Why workers who used to be content have become unhappy with
their job?
Why do customers go somewhere else on a whim?
It’s easy to blame competition, unions, or the Chinese. The
truth is infinitely more mundane. The way most organizations are managed –
traditional management – can’t cope with the reality. The system doesn’t
deliver as before because the assumptions under which it was effective have
been challenged.
“Management was originally invented to solve two problems: the first—getting semiskilled employees to perform repetitive activities competently, diligently, and efficiently; the second—coordinating those efforts in ways that enabled complex goods and services to be produced in large quantities. In a nutshell, the problems were efficiency and scale, and the solution was bureaucracy, with its hierarchical structure, cascading goals, precise role definitions, and elaborate rules and procedures.” - Gary Hamel
The rules of the game have changed.
Focus on customers,
not on shareholders. Enjoying many products and suppliers as well as full
information and ease of comparison, customers need nothing short of being
delighted in order to develop loyalty. This takes time and dedication. In
contrast, shareholders want short-term profit. These two objectives are in
conflict. Sustainable shareholder value comes from delighting the customer, not
the other way around. As Peter
Drucker said, “people make shoes, not money.” Shoes are real. Money is an
end result.
Knowledge workers need
autonomy, not supervision. There is no recipe to produce a solution that
involves knowledge components such as innovation or creativity. Instead of
telling workers what to do, managers have to take a supporting role by nurturing
an environment where workers can excel in relative freedom.
Workers don’t just
want a job, they want a meaningful job.
Workers want to feel that their contribution is valued by the customer
and by the organization.
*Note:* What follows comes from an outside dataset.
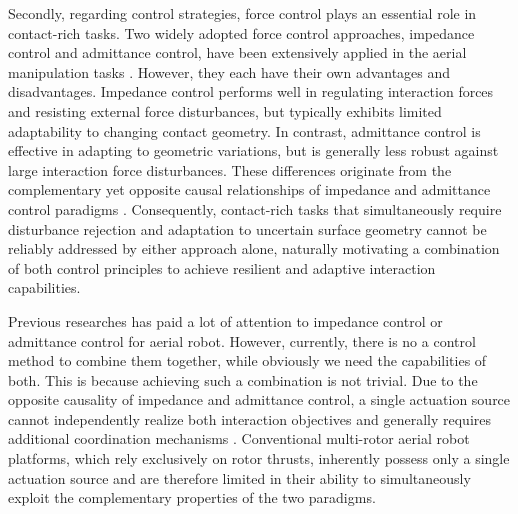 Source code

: 





Secondly, regarding control strategies, force control plays an essential role in contact-rich tasks. Two widely adopted force control approaches, impedance control and admittance control, have been extensively applied in the aerial manipulation tasks \cite{ollero_2021_past}. However, they each have their own advantages and disadvantages. Impedance control performs well in regulating interaction forces and resisting external force disturbances, but typically exhibits limited adaptability to changing contact geometry. In contrast, admittance control is effective in adapting to geometric variations, but is generally less robust against large interaction force disturbances. These differences originate from the complementary yet opposite causal relationships of impedance and admittance control paradigms \cite{ott_2010_unified}. Consequently, contact-rich tasks that simultaneously require disturbance rejection and adaptation to uncertain surface geometry cannot be reliably addressed by either approach alone, naturally motivating a combination of both control principles to achieve resilient and adaptive interaction capabilities.

Previous researches has paid a lot of attention to impedance control or admittance control for aerial robot. However, currently, there is no a control method to combine them together, while obviously we need the capabilities of both. This is because achieving such a combination is not trivial. Due to the opposite causality of impedance and admittance control, a single actuation source cannot independently realize both interaction objectives and generally requires additional coordination mechanisms \cite{ott_2010_unified}. Conventional multi-rotor aerial robot platforms, which rely exclusively on rotor thrusts, inherently possess only a single actuation source and are therefore limited in their ability to simultaneously exploit the complementary properties of the two paradigms.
In a traditional organization, bureaucratic segregation
of functions forces workers to perform tasks that have little or no significance
for the customer; the value added is absent or invisible. Workers need to have
a clear line of sight with the customer and be exposed to the customer’s
feedback.
Quick changes in
market are the rule, not the exception. Cycles are so much shorter than
before that organizations need a constant feedback from the market. They need the
flexibility to change what they’re doing on short notice. Instead of detailed
analysis and upfront planning, leaders have to proceed by small increments and manage
uncertainties in order to adjust fast enough. Better, anticipate market
changes. Even better, lead market changes.
Business
agility and radical
management (spearheaded by Steve Denning) are two emerging responses to the
shortcomings of traditional management.
And no, this is not a revolution. It is, however, a deep
change in values regarding what a business should be and its relationship with
people, be they workers or customers. For the best.